How Maine Used Its Clout to Press for Higher-Value Health Care

BSiegel_prof2 Bruce Siegel, director of the Robert Wood Johnson Foundation’s Aligning Forces for Quality initiative and the RWJF legacy program, Expecting Success: Excellence in Cardiac Care, recounts how a big health care purchaser applied its considerable leverage to insist on public reports about hospital performance. This post is part of our continuing effort to shine a light on local laboratories of health care reform.

What does a heavyweight look like in the fight for high-value health care? Take a look at how the state of Maine has used its muscle as the administrator of health plans for 34,000 employees, retirees and their families. It is an especially noteworthy story since the health care reform bills before Congress include a number of provisions to encourage the use of quality measures and value-based purchasing.
 
Maine’s State Employee Health Commission, responding to a call from the state legislature to contain health care expenses, developed a new health-benefits plan in 2006. No ordinary plan, its goals included engaging employees and retirees in the health care process, improving quality of care and encouraging providers to publicly report their performance information.

The upshot has been a value-based purchasing strategy based on public reports developed by the employer-led Maine Health Management Coalition, which works closely with the Robert Wood Johnson Foundation’s Aligning Forces for Quality grantee, Quality Counts, and the state government’s quality-improvement initiative, called the Maine Quality Forum.

The coalition scores hospitals on nationally recognized measures for patient satisfaction, patient safety and quality of clinical care for heart attacks, heart failure, pneumonia and surgical site infections. It grades primary-care practices on the use of office systems such as patient registries and the quality of care given for diabetes and heart disease. (For the quality measures in pediatric practices, it swaps in asthma care and immunizations.) The coalition assigns an overall rating in each of the categories and awards providers blue ribbons based on their performance.

Employers are free to use the rankings as they see fit in designing their own plans, and some of the largest employers in the state do, from Bath Iron Works to L.L. Bean. But it was when the State Employee Health Commission got involved that things ramped into high gear.

In 2007, the value-based purchasing strategy of the state health plan started ranking doctors and hospitals in tiers, based on how many blue ribbons they had earned. Services from preferred providers were exempted from annual deductibles, and co-payments for inpatient admissions and outpatient surgeries started being waived.

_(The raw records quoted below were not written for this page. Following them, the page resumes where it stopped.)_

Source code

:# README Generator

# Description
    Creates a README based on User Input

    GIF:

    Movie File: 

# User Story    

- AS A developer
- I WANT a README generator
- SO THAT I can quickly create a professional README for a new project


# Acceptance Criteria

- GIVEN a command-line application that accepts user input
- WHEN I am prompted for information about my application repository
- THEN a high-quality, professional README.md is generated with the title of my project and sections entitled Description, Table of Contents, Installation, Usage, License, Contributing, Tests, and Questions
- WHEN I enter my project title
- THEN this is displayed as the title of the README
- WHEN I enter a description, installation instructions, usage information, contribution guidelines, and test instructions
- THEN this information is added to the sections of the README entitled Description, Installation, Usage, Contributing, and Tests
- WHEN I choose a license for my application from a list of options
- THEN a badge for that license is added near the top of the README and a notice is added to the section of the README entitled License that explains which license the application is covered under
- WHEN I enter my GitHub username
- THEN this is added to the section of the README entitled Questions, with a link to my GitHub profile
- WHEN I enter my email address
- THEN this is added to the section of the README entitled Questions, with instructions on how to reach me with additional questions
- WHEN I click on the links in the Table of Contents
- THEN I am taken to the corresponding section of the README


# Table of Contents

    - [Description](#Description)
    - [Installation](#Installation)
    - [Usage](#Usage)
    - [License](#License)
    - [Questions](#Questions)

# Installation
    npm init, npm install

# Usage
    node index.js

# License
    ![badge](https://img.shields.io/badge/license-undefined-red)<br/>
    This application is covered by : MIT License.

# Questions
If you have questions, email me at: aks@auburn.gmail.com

This represented a sharp new direction for employees, so the executive director of Maine’s Division of Employee Health and Benefits travelled the state like a circuit rider, stopping at 60 different locations to educate employees about the new plan. That employee-engagement effort has paid off. While a formal evaluation is underway, recent claims data indicate a 5-percent shift from non-preferred to preferred hospitals for outpatient services. There is also anecdotal evidence that it has grabbed everyone’s attention. For example, when the state notified employees of the change by letter, the Web site’s traffic jumped from 1,000 visits a month to a peak of more than 1,500 a day.

Hospitals and doctors are paying attention—and taking action. Less than three years after the 2006 state health plan started to take effect, the number of preferred hospitals had doubled from 14 of the eligible 36 to 28. And among physicians, the number of three–blue ribbon practices increased by 20 percent.

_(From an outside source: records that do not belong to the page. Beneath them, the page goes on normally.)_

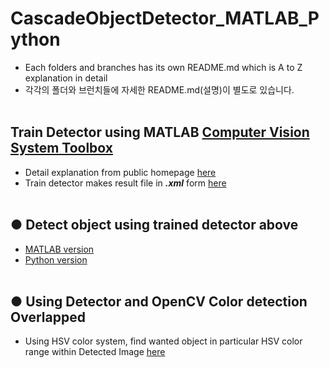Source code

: # CascadeObjectDetector_MATLAB_Python
+ Each folders and branches has its own README.md which is A to Z explanation in detail
+ 각각의 폴더와 브런치들에 자세한 README.md(설명)이 별도로 있습니다.
</br></br>

## Train Detector using MATLAB [Computer Vision System Toolbox](https://kr.mathworks.com/help/vision/index.html)
+ Detail explanation from public homepage [here](https://kr.mathworks.com/help/vision/ug/train-a-cascade-object-detector.html?s_eid=PSM_13069)
+ Train detector makes result file in _**.xml**_ form [here](https://github.com/engcang/CascadeObjectDetector_MATLAB_Python/tree/master/Train_Detector_MATLAB)
</br></br>

## ● Detect object using trained detector above
+ [MATLAB version](https://github.com/engcang/CascadeObjectDetector_MATLAB_Python/tree/master/Detect_MATLAB)
+ [Python version](https://github.com/engcang/CascadeObjectDetector_MATLAB_Python/tree/master/Detect_Python)
</br></br>

## ● Using Detector and OpenCV Color detection Overlapped
+ Using HSV color system, find wanted object in particular HSV color range within Detected Image [here]()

And now Quality Counts is stepping in with an aggressive program to drive those numbers higher by working with several physician-hospital organizations and networks on a quality-improvement initiative for physicians. The Maine Medical Center Physician-Hospital Organization, for one, began offering low-cost, Internet-based registries, care managers and other support to help practices manage patients with chronic diseases.

How much impact did it have? Ted Rooney, the project director for Aligning Forces for Quality in Maine, offers this assessment: “When the state of Maine started to tier primary-care practices in 2007 based on quality, it put the whole system on steroids.”